Eliza the witch escorted Spot, Brian, and Mimbleshaw underneath the castle to the coupon-sorting floor. The air swarmed with fairies carrying baskets of coupons and robotic arms carrying bundles.
"Your Majesty," said Mimbleshaw. "As you can see, the coupons are collected in absorbent white cloth and sent to their vendors to be redeemed." Mimbleshaw shook a bundle and it rattled. "This is worth one U.S. dime."
"Fascinating," said Spot. The rubber fingertips at the ends of the robotic arms had collars. "So many of zee infant pacifiers."
"Why, pacifiers are the better to pick up and sort coupons with," said Sweaty Pete.
"And zee baby-diapers for zee coupon bundles?" said Spot.
"Why, diapers are the better to bundle coupons with," said Ellie.
"And the rattles?" said Brian.
"Why, rattles are the better to bundle coupons with," said Lulu-Belle.
"Mister luh-Brian?" said Sweaty Pete. "You might not want to stand so close to them machines."
"Don't stand so close to your robotic pacifier-fingers?" said Brian. "If you're afraid they'll break, maybe you should have made them sturdi — hey..." Paci-fingers lifted Brian, shook him out of his clothes, and dropped him into a diaper. "I — I'm not a baby."
"Zee coupon-sorting machines can change and pacify zee many babies," said Spot. "It is very suspicious, no?"
"...oh my gosh," said Brian. "This is some kind of... baby-processing plant. To feed babies to... witches..."
"I wish," said Eliza. "I ain't had baby in over a hundred years."

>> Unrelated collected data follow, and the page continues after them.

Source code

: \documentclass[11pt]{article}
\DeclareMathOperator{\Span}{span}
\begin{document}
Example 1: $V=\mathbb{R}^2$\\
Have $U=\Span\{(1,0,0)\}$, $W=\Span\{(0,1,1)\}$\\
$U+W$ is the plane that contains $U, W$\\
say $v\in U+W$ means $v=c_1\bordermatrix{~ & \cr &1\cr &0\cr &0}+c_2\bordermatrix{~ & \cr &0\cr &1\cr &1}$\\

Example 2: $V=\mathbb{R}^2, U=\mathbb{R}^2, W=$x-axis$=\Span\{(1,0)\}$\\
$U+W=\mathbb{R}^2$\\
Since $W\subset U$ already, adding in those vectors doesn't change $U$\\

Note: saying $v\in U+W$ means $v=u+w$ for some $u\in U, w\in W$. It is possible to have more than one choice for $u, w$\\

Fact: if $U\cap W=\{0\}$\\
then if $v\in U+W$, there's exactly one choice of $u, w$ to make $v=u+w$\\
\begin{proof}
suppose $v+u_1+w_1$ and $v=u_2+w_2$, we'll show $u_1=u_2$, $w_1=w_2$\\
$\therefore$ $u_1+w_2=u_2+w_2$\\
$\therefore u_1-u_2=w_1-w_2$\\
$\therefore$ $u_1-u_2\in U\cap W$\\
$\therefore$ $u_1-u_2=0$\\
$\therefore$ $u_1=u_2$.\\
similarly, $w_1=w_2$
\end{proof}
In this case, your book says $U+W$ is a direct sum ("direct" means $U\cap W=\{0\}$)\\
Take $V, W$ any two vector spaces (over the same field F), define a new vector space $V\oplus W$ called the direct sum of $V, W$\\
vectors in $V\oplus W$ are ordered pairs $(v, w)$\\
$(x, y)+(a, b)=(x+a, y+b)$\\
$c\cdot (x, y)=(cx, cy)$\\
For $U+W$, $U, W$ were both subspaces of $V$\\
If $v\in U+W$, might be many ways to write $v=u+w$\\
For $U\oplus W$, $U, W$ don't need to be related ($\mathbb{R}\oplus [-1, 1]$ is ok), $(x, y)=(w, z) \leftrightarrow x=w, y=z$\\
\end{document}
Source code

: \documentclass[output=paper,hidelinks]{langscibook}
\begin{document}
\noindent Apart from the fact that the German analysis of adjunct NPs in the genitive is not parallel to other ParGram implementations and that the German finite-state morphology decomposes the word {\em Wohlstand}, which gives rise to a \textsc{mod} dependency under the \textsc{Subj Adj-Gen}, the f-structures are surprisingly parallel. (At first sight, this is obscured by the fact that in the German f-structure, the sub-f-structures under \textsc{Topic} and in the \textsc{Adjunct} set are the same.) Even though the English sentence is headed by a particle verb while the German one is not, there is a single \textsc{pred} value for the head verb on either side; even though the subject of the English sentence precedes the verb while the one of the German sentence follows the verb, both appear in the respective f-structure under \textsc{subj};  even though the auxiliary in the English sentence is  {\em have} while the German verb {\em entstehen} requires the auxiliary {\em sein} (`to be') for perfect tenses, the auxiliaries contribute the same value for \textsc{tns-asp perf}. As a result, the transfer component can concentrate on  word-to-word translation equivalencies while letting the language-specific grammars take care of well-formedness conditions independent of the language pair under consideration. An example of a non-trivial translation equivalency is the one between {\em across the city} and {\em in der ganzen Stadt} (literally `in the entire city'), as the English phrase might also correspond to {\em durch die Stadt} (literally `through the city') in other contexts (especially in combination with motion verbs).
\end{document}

"With all due respect, Yer Majesty," said Sweaty Pete. "We coupon fairies like babies. We don't have to give back no Bannister baby. He belongs to us now and Waxy Dave is happy takin' his place."
"That's ridiculous," said Mimbleshaw. "Coupon fairies have to be given a baby's name before taking it. I didn't give out his name. Did you give them the baby's name, Your Majesty?"
"Zee name of Monsieur le Brian, zee strange banana-baby?" said Spot. "Zee wild knock-knock jokes cannot drag from me zee name of Monsieur le Brian. 'Knock, knock.' 'Who is at zee door?' 'Not Monsieur le Brian, so do not ask.'"
"You see?" said Mimbleshaw. "And Eliza?"
"I told you I haven't eaten baby in a century," said Eliza. "And when I did, I never asked them for no names."
"Now if I didn't give any baby names," said Mimbleshaw, "and Its Majesty Spot didn't give any baby names, and if even Eliza didn't give any baby names — Human, did you give the names of any babies to the coupon fairies?"
"—now hold everything a gosh-darn minute," said Brian.
"...oh, Human," said Mimbleshaw. "Isn't anything with you ever simple?"
"...coupon fairies are allowed to steal and keep a baby if someone tells them the baby's name?" said Brian. "Where did you get a messed-up rule like that from?"
"Oh, I'm sure that's a good question fer a curious young feller like yerself," said Sweaty Pete. "But we jest don't ask all that many questions about the way things are. We like the way things are."